Yoga is the most prominent form of the burgeoning mind-body health movement, which includes tai chi, qigong and other meditative forms of exercise. Mind-body fitness, which derives from Eastern philosophies and religions, improves physical and emotional well-being.

The overall benefits of mind-body exercise are documented in an increasing number of scientific studies. They include everything from reducing cardiac risk factors to enhancing mood.

Yoga’s kind, gentle movements are easy on the joints and yet still improves strength and flexibility, as well as muscle tone. In fact, it can make you more youthful than the sometimes jarring effects of aerobics, weight lifting, or running.

In fact, practicing yoga can impact every part of your existence. Most modern Western practitioners, for example, focus on the physical asanas, or positions. However, many others utilize yoga as a path to bliss and live their lives in its all-encompassing embrace.
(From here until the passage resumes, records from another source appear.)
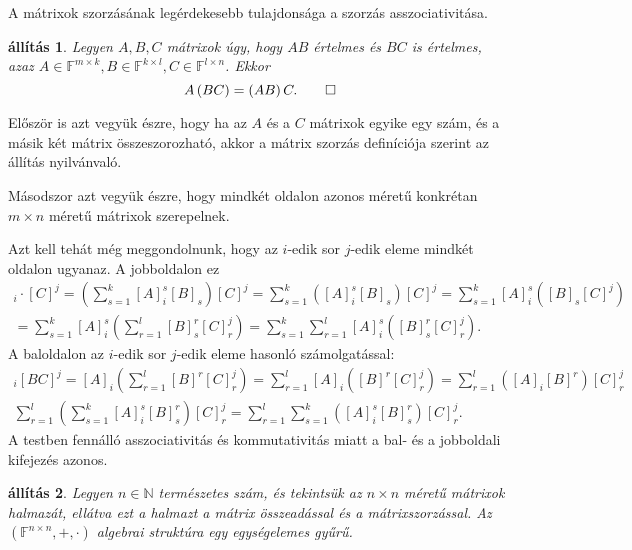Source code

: \documentclass[9pt, showtrims]{memoir}
\makeatletter
\renewenvironment{proof}[1][\proofname]
    {\par\pushQED{\qed}%
    \normalfont \topsep6\p@\@plus6\p@\relax
    \trivlist
    \item[\hskip\labelsep
        \itshape
    #1\@addpunct{:}]\ignorespaces}
    {\popQED\endtrivlist\@endpefalse}
\theoremstyle{plain}
\newtheorem{proposition}{állítás}[section]
\theoremstyle{remark}
\theoremstyle{definition}
\renewcommand{\mathbf}{\mathbb}
\makeatother
\begin{document}
A mátrixok szorzásának legérdekesebb tulajdonsága a szorzás asszociativitása.
\begin{proposition}
    Legyen $A,B,C$ mátrixok úgy, hogy $AB$ értelmes és $BC$ is értelmes, 
    azaz $A\in\mathbf{F}^{m\times k},B\in\mathbf{F}^{k\times l}, C\in\mathbf{F}^{l\times n}$.
    Ekkor
    \[
        A\left( BC \right)=\left( AB \right)C.\qedhere
    \]
\end{proposition}
\begin{proof}
    Először is azt vegyük észre, 
    hogy ha az $A$ és a $C$ mátrixok egyike egy szám, 
    és a másik két mátrix összeszorozható, 
    akkor a mátrix szorzás definíciója szerint az állítás nyilvánvaló.

    Másodszor azt vegyük észre, hogy mindkét oldalon azonos méretű 
    konkrétan $m\times n$ méretű mátrixok szerepelnek.
    
    Azt kell tehát még meggondolnunk,
    hogy az $i$-edik sor $j$-edik eleme mindkét oldalon ugyanaz.
    A jobboldalon ez
    \begin{multline*}
        [AB]_i\cdot [C]^j
        =
        \left( \sum_{s=1}^k[A]_i^s[B]_s \right)[C]^j
        =
        \sum_{s=1}^k\left([A]_i^s[B]_s\right)[C]^j
        =
        \sum_{s=1}^k[A]_i^s\left([B]_s[C]^j\right)
        \\
        =
        \sum_{s=1}^k[A]_i^s\left(\sum_{r=1}^l[B]_s^r[C]_r^j\right)
        =
        \sum_{s=1}^k\sum_{r=1}^l[A]_i^s([B]_s^r[C]_r^j).
    \end{multline*}
    A baloldalon
    az $i$-edik sor $j$-edik eleme hasonló számolgatással:
    \begin{multline*}
        [A]_i[BC]^j=
        [A]_i\left( \sum_{r=1}^l[B]^r[C]_r^j \right)
        =
        \sum_{r=1}^l[A]_i\left([B]^r[C]_r^j\right)
        =
        \sum_{r=1}^l\left([A]_i[B]^r\right)[C]_r^j
        \\
        \sum_{r=1}^l\left(\sum_{s=1}^k[A]_i^s[B]_s^r\right)[C]_r^j
        =
        \sum_{r=1}^l\sum_{s=1}^k\left([A]_i^s[B]_s^r\right)[C]_r^j.
    \end{multline*}
    A testben fennálló asszociativitás és kommutativitás miatt a bal- és a jobboldali kifejezés azonos.
\end{proof}
\begin{proposition}
    Legyen $n\in\mathbf{N}$ természetes szám, és tekintsük az $n\times n$ méretű mátrixok
    halmazát, ellátva ezt a halmazt a mátrix összeadással és a mátrixszorzással.
    Az $\left( \mathbf{F}^{n\times n},+,\cdot \right)$ algebrai struktúra egy egységelemes gyűrű.
\end{proposition}
\end{document}
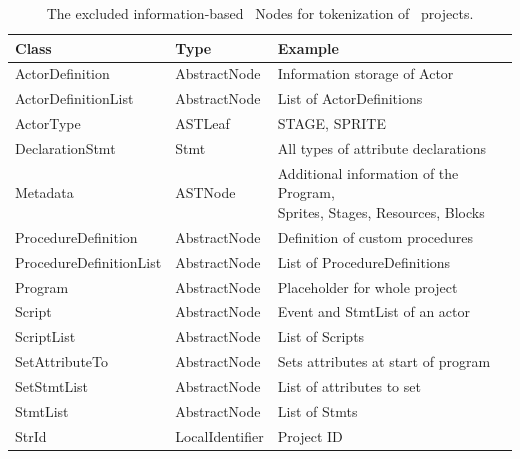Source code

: \begin{table}[H]
    \caption[The excluded information-based \AST\ Nodes]{\label{tab:excluded-metadata}The excluded information-based \AST\ Nodes for tokenization of \scratch\ projects.}

    \begin{tabular}[t]{lll}
    	\toprule
    	Class & Type & Example \\
    	\midrule
    	\vspace{10pt}
    	    ActorDefinition & AbstractNode & Information storage of Actor \\
    	    \vspace{10pt} 
    	    ActorDefinitionList & AbstractNode & List of ActorDefinitions \\
    	    \vspace{10pt}
        ActorType & ASTLeaf & STAGE, SPRITE \\  
        \vspace{10pt}
        DeclarationStmt & Stmt & All types of attribute declarations\\
        \vspace{10pt}
        Metadata & ASTNode & \parbox[t]{7cm}{Additional information of the Program,\\ Sprites, Stages, Resources, Blocks} \\
        \vspace{10pt}
        ProcedureDefinition & AbstractNode & Definition of custom procedures \\
        \vspace{10pt}
        ProcedureDefinitionList & AbstractNode & List of ProcedureDefinitions \\
        \vspace{10pt}
        Program & AbstractNode & Placeholder for whole project\\
        \vspace{10pt}
        Script & AbstractNode & Event and StmtList of an actor \\  
        \vspace{10pt}
        ScriptList & AbstractNode & List of Scripts \\
        \vspace{10pt}
        SetAttributeTo & AbstractNode & Sets attributes at start of program \\
        \vspace{10pt} 
        SetStmtList & AbstractNode & List of attributes to set \\
        \vspace{10pt}
        StmtList & AbstractNode & List of Stmts \\
        \vspace{10pt}
        StrId & LocalIdentifier & Project ID \\            
    \bottomrule
    \end{tabular}
\end{table}


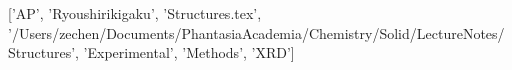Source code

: ['AP', 'Ryoushirikigaku', 'Structures.tex', '/Users/zechen/Documents/PhantasiaAcademia/Chemistry/Solid/LectureNotes/Structures', 'Experimental', 'Methods', 'XRD']
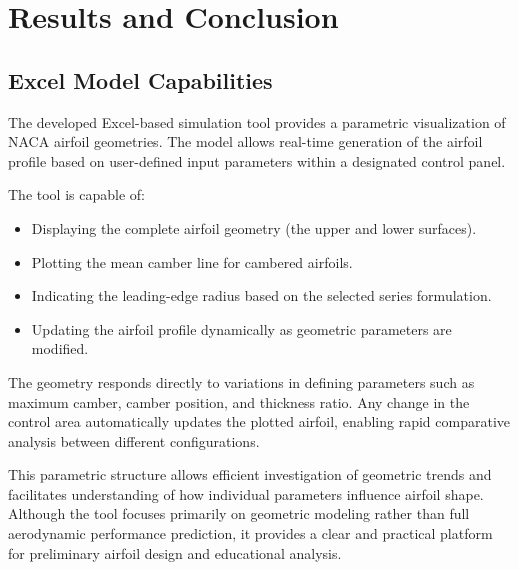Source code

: 
\section*{Results and Conclusion}


\subsection*{Excel Model Capabilities}

The developed Excel-based simulation tool provides a parametric visualization of NACA airfoil geometries. 
The model allows real-time generation of the airfoil profile based on user-defined input parameters within a designated control panel.

The tool is capable of:
\begin{itemize}
\item Displaying the complete airfoil geometry (the upper and lower surfaces).
\item Plotting the mean camber line for cambered airfoils.
\item Indicating the leading-edge radius based on the selected series formulation.
\item Updating the airfoil profile dynamically as geometric parameters are modified.
\end{itemize}

The geometry responds directly to variations in defining parameters 
such as maximum camber, camber position, and thickness ratio. 
Any change in the control area automatically updates the plotted airfoil, 
enabling rapid comparative analysis between different configurations.

This parametric structure allows efficient investigation of geometric trends and facilitates understanding of how individual parameters influence airfoil shape. 
Although the tool focuses primarily on geometric modeling rather than full aerodynamic performance prediction, 
it provides a clear and practical platform for preliminary airfoil design and educational analysis.


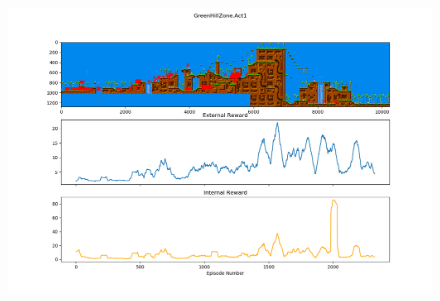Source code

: \begin{figure}[!hbtp]
\includegraphics[width=\textwidth]{images/mlunder_figure.png}
\caption{}
\end{figure}





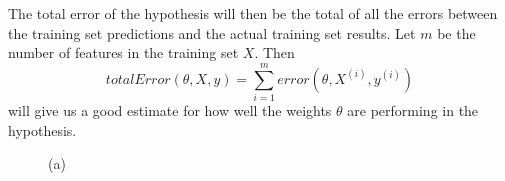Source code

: \documentclass{book}[a5paper]
\begin{document}

The total error of the hypothesis will then be the total of all the errors between the training set predictions and the actual training set results. Let $m$ be the number of features in the training set $X$. Then
\begin{equation}
totalError(\theta, X, y) = \sum_{i=1}^m error(\theta, X^{(i)}, y^{(i)})
\end{equation}
will give us a good estimate for how well the weights $\theta$ are performing in the hypothesis.

\begin{figure}[!htp]
    \centering
    \pgfplotsset{ticks=none}
    \begin{minipage}{.3\textwidth}
        \centering
        (a)
    \end{minipage}
    \begin{minipage}{.3\textwidth}
        \centering
        \resizebox{\textwidth}{!}{
            \begin{tikzpicture}


\end{tikzpicture}}
\end{minipage}
\end{figure}
\end{document}
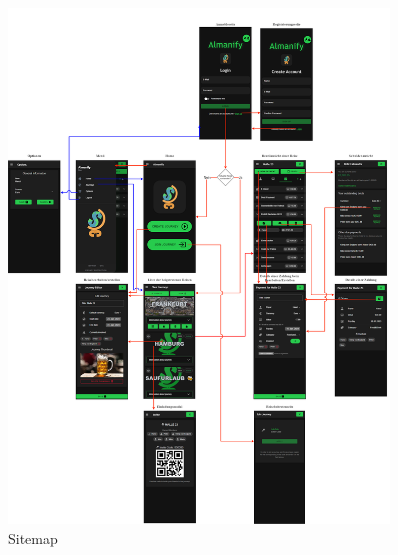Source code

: \begin{figure}[H]
	\centering
	\includegraphics[width=0.9\textwidth]{img/Sitemap}
	\caption[Sitemap]{Sitemap}
	\label{fig:Sitemap}
\end{figure}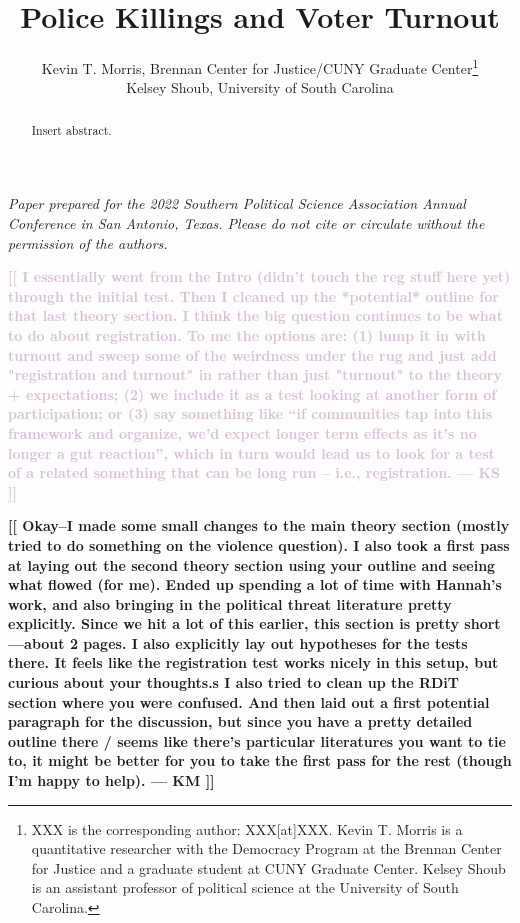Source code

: \documentclass[12pt]{article}
\title{Police Killings and Voter Turnout \vspace{1in}}
\author{Kevin T. Morris, Brennan Center for Justice/CUNY Graduate Center\thanks{XXX is the corresponding author: XXX[at]XXX. Kevin T. Morris is a quantitative researcher with the Democracy Program at the Brennan Center for Justice and a graduate student at CUNY Graduate Center. Kelsey Shoub is an assistant professor of political science at the University of South Carolina.} \\ Kelsey Shoub, University of South Carolina}
\date{}
\newcommand{\kscomment}[1]{\textbf{\textcolor{Thistle}{[[ #1 --- KS ]]}}}
\newcommand{\kmcomment}[1]{\textbf{\textcolor{JungleGreen}{[[ #1 --- KM ]]}}}
\begin{document}
\setcounter{page}{0}
\clearpage
\maketitle
\thispagestyle{empty}

\renewcommand{\abstractname}{\vspace{-\baselineskip}}
\begin{abstract}
\noindent Insert abstract.
\end{abstract}

\vspace{1cm}

\noindent \textit{Paper prepared for the 2022 Southern Political Science Association Annual Conference in San Antonio, Texas. Please do not cite or circulate without the permission of the authors.}

\pagestyle{plain}

\newpage
\doublespacing

\kscomment{I essentially went from the Intro (didn't touch the reg stuff here yet) through the initial test. Then I cleaned up the *potential* outline for that last theory section. I think the big question continues to be what to do about registration. To me the options are: (1) lump it in with turnout and sweep some of the weirdness under the rug and just add "registration and turnout" in rather than just "turnout" to the theory + expectations; (2) we include it as a test looking at another form of participation; or (3) say something like ``if communities tap into this framework and organize, we'd expect longer term effects as it's no longer a gut reaction'', which in turn would lead us to look for a test of a related something that can be long run -- i.e., registration.}

\kmcomment{Okay--I made some small changes to the main theory section (mostly tried to do something on the violence question). I also took a first pass at laying out the second theory section using your outline and seeing what flowed (for me). Ended up spending a lot of time with Hannah's work, and also bringing in the political threat literature pretty explicitly. Since we hit a lot of this earlier, this section is pretty short---about 2 pages. I also explicitly lay out hypotheses for the tests there. It feels like the registration test works nicely in this setup, but curious about your thoughts.s I also tried to clean up the RDiT section where you were confused. And then laid out a first potential paragraph for the discussion, but since you have a pretty detailed outline there / seems like there's particular literatures you want to tie to, it might be better for you to take the first pass for the rest (though I'm happy to help).}
\end{document}

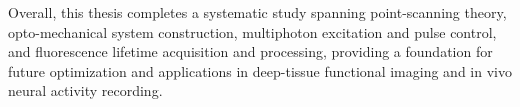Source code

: Overall, this thesis completes a systematic study spanning point-scanning theory, opto-mechanical system construction, multiphoton excitation and pulse control, and fluorescence lifetime acquisition and processing, providing a foundation for future optimization and applications in deep-tissue functional imaging and in vivo neural activity recording.


\cleardoublepage\pagestyle{frontmatterstyle}%

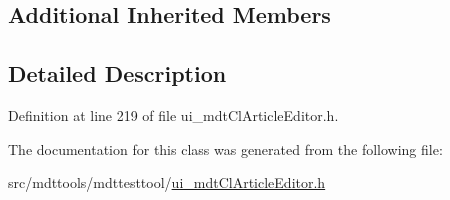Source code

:\subsection*{Additional Inherited Members}


\subsection{Detailed Description}


Definition at line 219 of file ui\-\_\-mdt\-Cl\-Article\-Editor.\-h.



The documentation for this class was generated from the following file\-:\begin{DoxyCompactItemize}
\item 
src/mdttools/mdttesttool/\hyperlink{ui__mdt_cl_article_editor_8h}{ui\-\_\-mdt\-Cl\-Article\-Editor.\-h}\end{DoxyCompactItemize}
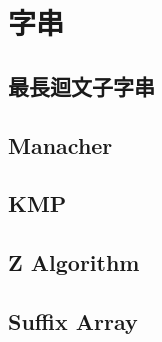
%         
%         
%         

\section{字串}
    \subsection{最長迴文子字串}
         
    \subsection{Manacher}
    \subsection{KMP}
        
    \subsection{Z Algorithm}
    \subsection{Suffix Array}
Yoga has lofty goals indeed, but in fact practicing it is wonderfully simple and you can do it anywhere, anytime. If you take yoga to its extremes, you can utilize yoga’s dietary practices and moral codes as well as its meditative practices. More commonly, though, it’s utilized as a combination of asanas (or postures), meditation and breathing exercises, also called pranayama.

Authors have written entire books on how to breathe during yoga. When you deep breathe, you calm yourself, but you also energize yourself at the same time. You can feel very energized from a few minutes of careful deep breathing, but it’s a different kind of energy than many of us are used to feeling. Not jittery or hyper, this type of energy is calm and steady.

If you’re feeling particularly stressed, try this five-minute “breath break” to energize yourself and release stress. Read through the instructions several times before you actually try following the steps.

1. Sit with your spine as straight as possible. Use a chair if necessary but don’t slump into it. Feet flat on the floor with knees directly over the center of your feet. Use a book or cushion under your feet if they do not rest comfortably on the floor. Hands are on the tops of your legs.

2. Close your eyes gently and let them rest behind closed lids.

3. Picture your ribs at the back, front and sides of your body. Your lungs reside behind your ribs.

4. Feel your lungs filling up, your ribs expanding out and up. Feel your lungs emptying, your ribs coming back down and in. Don’t push the breath.

5. The first few times you do this, do it for 2 to 3 minutes, then do it for up to 5 to 10 minutes. At first, set aside a time at least once a day to do this. When you learn how good it makes you feel, you’ll want to do it at other times as well.